• **Exercise**
Count every line that includes the string "Azure" in the entries that follow. Nothing besides the number is needed.

——————————

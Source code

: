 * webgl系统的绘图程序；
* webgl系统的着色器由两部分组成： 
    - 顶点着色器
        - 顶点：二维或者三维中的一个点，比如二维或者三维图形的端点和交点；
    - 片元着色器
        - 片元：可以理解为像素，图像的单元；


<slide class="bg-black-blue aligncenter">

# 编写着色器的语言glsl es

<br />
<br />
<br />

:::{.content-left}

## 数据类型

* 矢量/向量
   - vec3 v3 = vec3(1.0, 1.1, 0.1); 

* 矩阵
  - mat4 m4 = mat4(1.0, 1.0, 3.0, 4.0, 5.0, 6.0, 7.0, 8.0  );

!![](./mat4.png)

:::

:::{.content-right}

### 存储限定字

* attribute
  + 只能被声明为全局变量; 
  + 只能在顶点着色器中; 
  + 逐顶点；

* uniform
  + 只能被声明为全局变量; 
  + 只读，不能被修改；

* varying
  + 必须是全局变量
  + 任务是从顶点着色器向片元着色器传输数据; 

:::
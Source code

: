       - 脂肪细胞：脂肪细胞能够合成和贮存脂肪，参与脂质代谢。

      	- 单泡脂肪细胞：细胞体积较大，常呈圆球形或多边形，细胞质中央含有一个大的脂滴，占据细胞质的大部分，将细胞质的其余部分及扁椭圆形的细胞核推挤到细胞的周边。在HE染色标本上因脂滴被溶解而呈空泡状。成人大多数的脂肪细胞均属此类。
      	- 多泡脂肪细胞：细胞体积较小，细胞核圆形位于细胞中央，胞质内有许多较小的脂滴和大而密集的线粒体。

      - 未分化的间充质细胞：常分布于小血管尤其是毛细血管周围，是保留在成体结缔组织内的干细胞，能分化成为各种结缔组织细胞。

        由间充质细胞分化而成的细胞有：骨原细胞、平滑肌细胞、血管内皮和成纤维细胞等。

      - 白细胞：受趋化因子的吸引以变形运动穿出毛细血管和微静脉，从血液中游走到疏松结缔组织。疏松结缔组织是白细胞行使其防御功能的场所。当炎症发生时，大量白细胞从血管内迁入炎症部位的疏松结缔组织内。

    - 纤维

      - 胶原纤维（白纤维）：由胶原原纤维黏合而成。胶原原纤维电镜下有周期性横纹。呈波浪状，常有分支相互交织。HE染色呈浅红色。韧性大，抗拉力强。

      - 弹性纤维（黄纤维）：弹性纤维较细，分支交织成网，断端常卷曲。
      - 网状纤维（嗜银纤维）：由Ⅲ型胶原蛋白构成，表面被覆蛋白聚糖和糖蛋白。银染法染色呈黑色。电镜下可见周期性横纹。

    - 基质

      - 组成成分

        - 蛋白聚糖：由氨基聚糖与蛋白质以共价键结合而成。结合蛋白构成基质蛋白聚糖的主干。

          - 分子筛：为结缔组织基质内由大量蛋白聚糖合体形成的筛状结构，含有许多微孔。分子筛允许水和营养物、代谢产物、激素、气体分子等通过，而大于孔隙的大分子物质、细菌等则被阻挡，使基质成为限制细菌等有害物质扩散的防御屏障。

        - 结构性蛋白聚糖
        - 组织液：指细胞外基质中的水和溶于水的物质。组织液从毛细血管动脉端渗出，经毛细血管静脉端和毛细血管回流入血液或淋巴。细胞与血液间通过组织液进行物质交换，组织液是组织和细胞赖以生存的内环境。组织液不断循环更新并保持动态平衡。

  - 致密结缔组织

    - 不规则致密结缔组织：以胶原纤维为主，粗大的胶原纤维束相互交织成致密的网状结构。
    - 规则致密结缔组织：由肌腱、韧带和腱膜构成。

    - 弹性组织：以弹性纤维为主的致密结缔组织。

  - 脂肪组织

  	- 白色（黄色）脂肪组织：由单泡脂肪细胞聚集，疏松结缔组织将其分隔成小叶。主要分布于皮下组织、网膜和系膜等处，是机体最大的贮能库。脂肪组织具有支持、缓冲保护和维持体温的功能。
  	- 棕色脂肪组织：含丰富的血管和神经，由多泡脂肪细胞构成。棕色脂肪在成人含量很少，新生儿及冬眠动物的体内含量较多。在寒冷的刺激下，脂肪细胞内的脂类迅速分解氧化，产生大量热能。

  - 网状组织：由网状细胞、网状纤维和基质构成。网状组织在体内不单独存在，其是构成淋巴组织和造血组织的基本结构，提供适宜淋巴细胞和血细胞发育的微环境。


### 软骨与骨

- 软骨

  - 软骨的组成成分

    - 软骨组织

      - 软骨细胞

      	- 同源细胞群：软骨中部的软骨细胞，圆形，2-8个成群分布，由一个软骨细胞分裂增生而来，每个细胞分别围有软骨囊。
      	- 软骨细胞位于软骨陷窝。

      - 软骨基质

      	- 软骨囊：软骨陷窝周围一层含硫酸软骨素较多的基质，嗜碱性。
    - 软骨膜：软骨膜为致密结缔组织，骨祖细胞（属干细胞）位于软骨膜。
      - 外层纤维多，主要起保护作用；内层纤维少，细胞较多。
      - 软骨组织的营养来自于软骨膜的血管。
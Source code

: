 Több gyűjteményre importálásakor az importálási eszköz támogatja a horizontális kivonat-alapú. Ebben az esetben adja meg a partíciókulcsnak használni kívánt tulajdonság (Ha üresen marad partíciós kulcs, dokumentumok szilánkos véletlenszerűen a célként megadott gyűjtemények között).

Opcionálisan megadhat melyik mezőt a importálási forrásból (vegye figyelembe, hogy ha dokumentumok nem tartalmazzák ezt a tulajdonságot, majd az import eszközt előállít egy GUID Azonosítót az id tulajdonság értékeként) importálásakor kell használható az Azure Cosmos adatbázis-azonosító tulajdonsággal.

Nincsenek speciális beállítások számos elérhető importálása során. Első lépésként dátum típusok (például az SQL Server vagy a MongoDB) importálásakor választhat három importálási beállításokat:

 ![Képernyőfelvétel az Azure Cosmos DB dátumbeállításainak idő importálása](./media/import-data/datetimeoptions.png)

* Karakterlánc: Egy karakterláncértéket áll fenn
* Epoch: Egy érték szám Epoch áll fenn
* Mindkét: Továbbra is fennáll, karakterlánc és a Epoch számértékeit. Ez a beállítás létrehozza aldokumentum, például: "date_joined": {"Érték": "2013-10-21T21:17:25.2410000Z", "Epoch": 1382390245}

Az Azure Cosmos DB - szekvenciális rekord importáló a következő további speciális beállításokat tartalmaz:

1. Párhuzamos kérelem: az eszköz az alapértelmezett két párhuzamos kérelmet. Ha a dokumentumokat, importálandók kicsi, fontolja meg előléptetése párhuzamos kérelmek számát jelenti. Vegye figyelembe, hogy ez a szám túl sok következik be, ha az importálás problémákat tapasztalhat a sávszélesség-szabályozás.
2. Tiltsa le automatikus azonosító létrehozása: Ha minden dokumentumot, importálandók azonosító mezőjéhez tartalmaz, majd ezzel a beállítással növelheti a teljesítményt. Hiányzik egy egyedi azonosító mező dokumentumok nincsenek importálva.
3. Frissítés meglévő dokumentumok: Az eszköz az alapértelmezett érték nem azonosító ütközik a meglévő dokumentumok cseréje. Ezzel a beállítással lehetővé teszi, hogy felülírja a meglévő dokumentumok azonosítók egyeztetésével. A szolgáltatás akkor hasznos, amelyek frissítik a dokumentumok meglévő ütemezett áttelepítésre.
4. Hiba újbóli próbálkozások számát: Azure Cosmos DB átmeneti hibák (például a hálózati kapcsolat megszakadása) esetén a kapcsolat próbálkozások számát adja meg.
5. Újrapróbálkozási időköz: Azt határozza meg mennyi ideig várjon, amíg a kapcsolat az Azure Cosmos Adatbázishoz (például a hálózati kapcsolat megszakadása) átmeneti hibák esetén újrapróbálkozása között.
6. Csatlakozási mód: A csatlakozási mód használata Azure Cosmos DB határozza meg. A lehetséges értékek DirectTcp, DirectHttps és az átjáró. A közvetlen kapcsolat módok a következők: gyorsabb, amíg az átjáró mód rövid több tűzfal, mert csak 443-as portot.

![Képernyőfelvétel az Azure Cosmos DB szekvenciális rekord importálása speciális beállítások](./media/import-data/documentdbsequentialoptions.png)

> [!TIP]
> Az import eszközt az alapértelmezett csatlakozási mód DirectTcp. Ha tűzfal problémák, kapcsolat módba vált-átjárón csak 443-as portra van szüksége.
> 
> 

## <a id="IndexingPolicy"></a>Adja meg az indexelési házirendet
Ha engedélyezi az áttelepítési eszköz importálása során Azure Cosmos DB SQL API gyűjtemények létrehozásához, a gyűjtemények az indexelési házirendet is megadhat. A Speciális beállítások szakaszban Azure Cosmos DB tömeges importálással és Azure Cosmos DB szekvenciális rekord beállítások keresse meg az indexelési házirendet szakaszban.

——————————

• **Response**
8